When he was done stealing stuff, he did what all climbers impulsively want to do – climbing things
like the walls
and the fancy brass barrier thingies
While all this was going on, the Love-sick guy drank himself into a blackout and attacked me. Apparently I look just like his ex.
Bob and Hot Guy came to my rescue.
Even climber chick went after him.
Of course I was upset, but I hadn’t meant for things to get this out of hand. I tried talking some sense into them, but it was no use.
Before I knew it, they’d chased each other into the parking garage of the casino and began a full-on doppler war.
Hot guy kicked some ass, as expected.
When it was all over, Love-sick guy and Green shirt guy were nowhere to be found. Until we came across one of his gloves and some piss that is.
He was on the other side of this car, employing the military surrender tactic called “possum.”
We eventually found Love-sick guy
leaning against some stranger’s car,
drawing naked pictures of his ex on the cement.
After everyone hugged it out, we finally got in the car and made our way back to their camp and went to bed.

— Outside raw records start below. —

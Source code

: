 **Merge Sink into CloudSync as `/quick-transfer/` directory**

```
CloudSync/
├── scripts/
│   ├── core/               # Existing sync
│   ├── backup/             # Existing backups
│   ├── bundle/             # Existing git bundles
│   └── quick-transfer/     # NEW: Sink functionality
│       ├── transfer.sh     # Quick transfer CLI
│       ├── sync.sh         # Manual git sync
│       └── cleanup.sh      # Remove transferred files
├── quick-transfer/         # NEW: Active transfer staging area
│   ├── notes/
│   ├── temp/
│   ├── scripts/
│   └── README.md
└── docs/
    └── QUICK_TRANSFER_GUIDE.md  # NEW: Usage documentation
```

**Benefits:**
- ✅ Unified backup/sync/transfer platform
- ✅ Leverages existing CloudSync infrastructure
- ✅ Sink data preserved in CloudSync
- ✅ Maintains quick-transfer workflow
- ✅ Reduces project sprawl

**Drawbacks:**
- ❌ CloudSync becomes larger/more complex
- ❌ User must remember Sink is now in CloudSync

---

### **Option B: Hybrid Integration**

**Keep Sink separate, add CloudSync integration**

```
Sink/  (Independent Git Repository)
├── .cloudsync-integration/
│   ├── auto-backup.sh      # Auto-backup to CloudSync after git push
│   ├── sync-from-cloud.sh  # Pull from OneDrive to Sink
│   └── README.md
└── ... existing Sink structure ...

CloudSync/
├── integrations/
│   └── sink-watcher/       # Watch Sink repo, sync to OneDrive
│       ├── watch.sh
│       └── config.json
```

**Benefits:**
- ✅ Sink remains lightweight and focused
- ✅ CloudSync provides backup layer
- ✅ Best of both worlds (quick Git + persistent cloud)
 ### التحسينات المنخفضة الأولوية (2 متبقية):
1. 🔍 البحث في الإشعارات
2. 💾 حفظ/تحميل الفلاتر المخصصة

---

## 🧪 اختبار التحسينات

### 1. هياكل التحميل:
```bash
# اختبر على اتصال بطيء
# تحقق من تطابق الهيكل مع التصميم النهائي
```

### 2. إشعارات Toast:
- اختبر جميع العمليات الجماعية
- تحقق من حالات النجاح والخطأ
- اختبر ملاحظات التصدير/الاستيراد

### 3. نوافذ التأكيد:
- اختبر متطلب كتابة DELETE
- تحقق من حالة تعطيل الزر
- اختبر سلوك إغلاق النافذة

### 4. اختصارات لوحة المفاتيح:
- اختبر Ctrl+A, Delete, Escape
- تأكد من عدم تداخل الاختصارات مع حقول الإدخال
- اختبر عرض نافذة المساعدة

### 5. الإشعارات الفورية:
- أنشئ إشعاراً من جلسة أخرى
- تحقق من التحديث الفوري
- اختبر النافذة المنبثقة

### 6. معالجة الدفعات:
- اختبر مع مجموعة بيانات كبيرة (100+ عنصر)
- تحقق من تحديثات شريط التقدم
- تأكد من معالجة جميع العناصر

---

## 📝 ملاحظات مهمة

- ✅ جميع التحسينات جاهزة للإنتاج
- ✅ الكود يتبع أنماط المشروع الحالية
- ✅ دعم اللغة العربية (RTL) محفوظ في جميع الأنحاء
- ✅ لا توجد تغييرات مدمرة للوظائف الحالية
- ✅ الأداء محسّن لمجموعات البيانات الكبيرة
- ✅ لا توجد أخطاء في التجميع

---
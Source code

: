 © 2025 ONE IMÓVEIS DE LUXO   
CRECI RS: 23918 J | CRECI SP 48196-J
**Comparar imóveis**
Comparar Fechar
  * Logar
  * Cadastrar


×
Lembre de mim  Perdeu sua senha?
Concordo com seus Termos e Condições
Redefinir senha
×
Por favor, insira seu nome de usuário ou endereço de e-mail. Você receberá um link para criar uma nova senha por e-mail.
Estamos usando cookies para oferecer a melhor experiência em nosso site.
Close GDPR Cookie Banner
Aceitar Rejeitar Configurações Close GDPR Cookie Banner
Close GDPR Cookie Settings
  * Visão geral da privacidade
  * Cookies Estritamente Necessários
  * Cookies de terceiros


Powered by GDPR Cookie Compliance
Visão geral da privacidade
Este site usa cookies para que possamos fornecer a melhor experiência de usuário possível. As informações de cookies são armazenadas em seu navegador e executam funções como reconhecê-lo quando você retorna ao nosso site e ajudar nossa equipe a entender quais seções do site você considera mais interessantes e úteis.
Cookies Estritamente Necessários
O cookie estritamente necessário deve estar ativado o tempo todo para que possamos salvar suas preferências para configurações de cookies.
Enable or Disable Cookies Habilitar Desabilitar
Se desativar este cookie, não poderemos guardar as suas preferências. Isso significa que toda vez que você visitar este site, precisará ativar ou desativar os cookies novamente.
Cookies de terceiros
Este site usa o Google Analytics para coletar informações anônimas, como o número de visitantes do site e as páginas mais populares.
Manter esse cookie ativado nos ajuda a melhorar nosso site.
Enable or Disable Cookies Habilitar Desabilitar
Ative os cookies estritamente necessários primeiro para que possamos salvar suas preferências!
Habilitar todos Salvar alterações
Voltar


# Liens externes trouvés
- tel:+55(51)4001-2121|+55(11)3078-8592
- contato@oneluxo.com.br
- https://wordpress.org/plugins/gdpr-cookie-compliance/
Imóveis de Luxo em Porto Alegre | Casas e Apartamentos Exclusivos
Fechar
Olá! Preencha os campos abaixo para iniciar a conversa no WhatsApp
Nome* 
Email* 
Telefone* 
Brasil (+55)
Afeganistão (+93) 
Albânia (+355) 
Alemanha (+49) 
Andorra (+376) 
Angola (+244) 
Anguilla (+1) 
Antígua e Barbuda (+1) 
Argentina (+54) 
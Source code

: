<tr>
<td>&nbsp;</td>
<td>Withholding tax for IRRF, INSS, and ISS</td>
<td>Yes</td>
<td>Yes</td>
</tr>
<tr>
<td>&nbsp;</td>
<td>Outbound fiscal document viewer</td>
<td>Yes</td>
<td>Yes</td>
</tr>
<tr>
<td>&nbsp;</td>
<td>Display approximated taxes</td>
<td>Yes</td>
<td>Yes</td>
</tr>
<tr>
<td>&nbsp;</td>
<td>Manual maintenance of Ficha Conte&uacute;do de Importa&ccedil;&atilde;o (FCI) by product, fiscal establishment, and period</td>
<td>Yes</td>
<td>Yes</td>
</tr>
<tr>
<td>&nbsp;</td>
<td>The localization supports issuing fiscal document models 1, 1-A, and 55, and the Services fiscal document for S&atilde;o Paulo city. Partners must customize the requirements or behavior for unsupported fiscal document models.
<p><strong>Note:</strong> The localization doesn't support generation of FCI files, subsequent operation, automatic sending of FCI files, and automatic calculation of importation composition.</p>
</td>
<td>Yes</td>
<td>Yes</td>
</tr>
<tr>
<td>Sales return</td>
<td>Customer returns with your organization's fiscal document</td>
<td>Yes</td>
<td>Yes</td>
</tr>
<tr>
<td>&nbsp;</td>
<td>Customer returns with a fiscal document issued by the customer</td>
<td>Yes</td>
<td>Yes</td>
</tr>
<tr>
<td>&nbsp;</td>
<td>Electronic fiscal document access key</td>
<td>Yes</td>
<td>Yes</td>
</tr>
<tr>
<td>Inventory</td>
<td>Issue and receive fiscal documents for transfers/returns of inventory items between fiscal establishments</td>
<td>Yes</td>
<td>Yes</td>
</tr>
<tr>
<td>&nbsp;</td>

The next morning I woke up to the sound of Bob brushing his teeth and possum guy playing “Sweet Surrender,” by Sarah McLaughlin
Lover-sick was inspired to sing a song about his ex-girlfriend, so he made a guitar. That’s right, he made a guitar out of wire, wood, and a Santa Clause cookie container
This put possum guy in a bad mood for the day. He doesn’t like people being better than him at things.
We got a late start that morning due to the hangovers and injuries from the previous night.
At first it seemed like it was gonna be a chill day at the climbing crag, but that wasn’t the case at all. Out of nowhere possum guy attacked me! We’d all thrown our doplers away the night before during our peace treaty. He must have dug his out of the trash. What a jerk!
Unfortunately, no one came to save me this time. Hot guy was too busy sitting on a rock, looking all hot.
Love-sick guy was singing too loud to hear my screams
and Bob was too far away
taking a piss
Possum guy didn’t just go for face shots this time. He went for my neck
and any area with exposed skin
When climber chick came to my rescue, he went after her too
He had pretty amazing aim, I must say.
With no help whatsoever from the guys, we kicked possum guy’s ass.
And threw him off the cliff. Then we got back to climbing.
It was the most exciting birthday ever. But not because of the stuff that happened above.
No, it was the piss I took while hanging off a 1,300 foot rock wall later that day.
By the way, all of these people are my friends and all of them are amazing. Hopefully you know this, but parts of this story are make-believe.